These days, the safety of FDIC-insured CDs comes at a high premium. Donna Gehrke-White of the South Florida Sun-Sentinel had a troubling article last week on how low CD rates are impacting seniors. From the article:
Retiree Joan Siegel, 75, of Hallandale Beach, Fla., is afraid that piddling interest on the federally insured bank accounts she holds won’t keep her afloat, even with her monthly Social Security check to help.
A recent bank statement scared her: She earned just $1.36 in interest from one of her main accounts.
"It's getting down to the point I won’t have anything left," said the former company vice president. "I don’t know what tomorrow will bring. It’s extraordinarily scary."
Yields on certificates of deposit and savings accounts have fallen for four years. Last month, the Federal Reserve announced a plan to push long-term interest rates lower by selling shorter-term U.S. Treasury bonds and buying longer-term ones. That’s on top of the Fed declaring it will keep two key short-term rates low until 2013.
I think a lot of people can relate to Siegel's situation. These are tough times for people living on investment income. The CDs and bonds that many retirees once depended on to supplement their Social Security income are now yielding, as the article notes, about $400 per year on a $100,000 investment.
Making matters worse is the dearth of reasonably safe alternatives. Stocks have been so brutally volatile in the last decade that those living on finite retirement funds hesitate to take a chance that a double-dip recession will hit their portfolio again. Treasuries and other bonds are sporting incredibly low yields not much better than CDs.
So what's a retiree to do?
I think that if the alternative is digging into your principle every month to cover your basic expenses, then it might make sense to look at putting part of your savings into dividend-paying stocks. Many U.S. companies are fairly profitable these days, and have been more willing to pay dividends of late than invest money into expanding their operations. Sure, your principal won't be protected the same way a CD account balance is, but they do offer the hope of higher investment income.

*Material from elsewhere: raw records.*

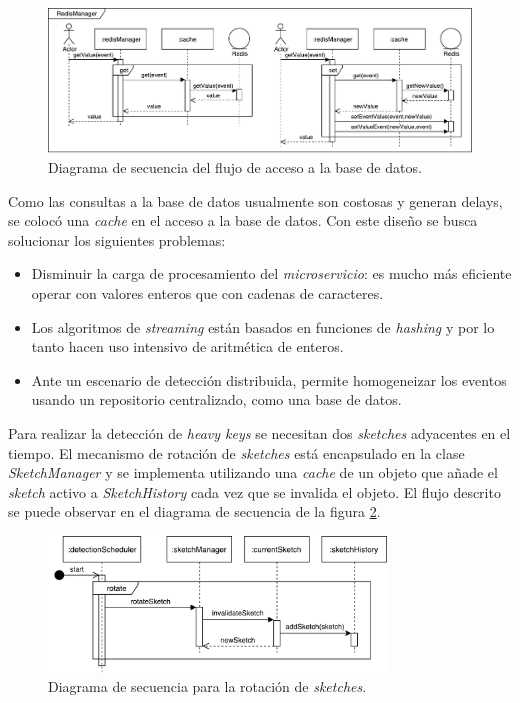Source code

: \documentclass[a4paper,10pt, oneside]{article}
\begin{document}
\begin{figure}[htbp]
	\centering
	\includegraphics[width=1\textwidth]{graph/SecDiag-redisManagerGetValue.pdf}
	\caption{Diagrama de secuencia del flujo de acceso a la base de datos.}
	\label{fig:RedisManagerGetValue}
	
\end{figure}

Como las consultas a la base de datos usualmente son costosas y generan delays, se colocó una \textit{cache} en el acceso a la base de datos. Con este diseño se busca solucionar los siguientes problemas:
\begin{itemize}
	\item Disminuir la carga de procesamiento del \textit{microservicio}: es mucho más eficiente operar con valores enteros que con cadenas de caracteres.
	\item Los algoritmos de \textit{streaming} están basados en funciones de \textit{hashing} y por lo tanto hacen uso intensivo de aritmética de enteros.
	\item Ante un escenario de detección distribuida, permite homogeneizar los eventos usando un repositorio centralizado, como una base de datos.
\end{itemize}


Para realizar la detección de \textit{heavy keys} se necesitan dos \textit{sketches} adyacentes en el tiempo. El mecanismo de rotación de \textit{sketches} está encapsulado en la clase \textit{SketchManager} y se implementa utilizando una \textit{cache} de un objeto que añade el \textit{sketch} activo a \textit{SketchHistory} cada vez que se invalida el objeto. El flujo descrito se puede observar en el diagrama de secuencia de la figura \ref{fig:SecDiagDetectionSchedulerRotation}.

\begin{figure}[htbp]
	\centering
	\includegraphics[width=0.8\textwidth]{graph/SecDiag-detectionSchedulerRotation.pdf}
	\caption{Diagrama de secuencia para la rotación de \textit{sketches}.}
	\label{fig:SecDiagDetectionSchedulerRotation}
\end{figure}
\end{document}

The other alternative is to take the plunge into Internet banking. While it may seem a little scary to entrust your money to a banker you've never met, the difference in yields between CDs at conventional banks and online banks can be the difference between earning $400 on $100,000 and earning over $1,000 on the same principal. That can be a life-changing difference for seniors who are struggling to make ends meet without eroding their savings.
What do you think? Are you experiencing hardship from low CD rates? What do you think struggling seniors should do to avoid digging into their retirement nest egg?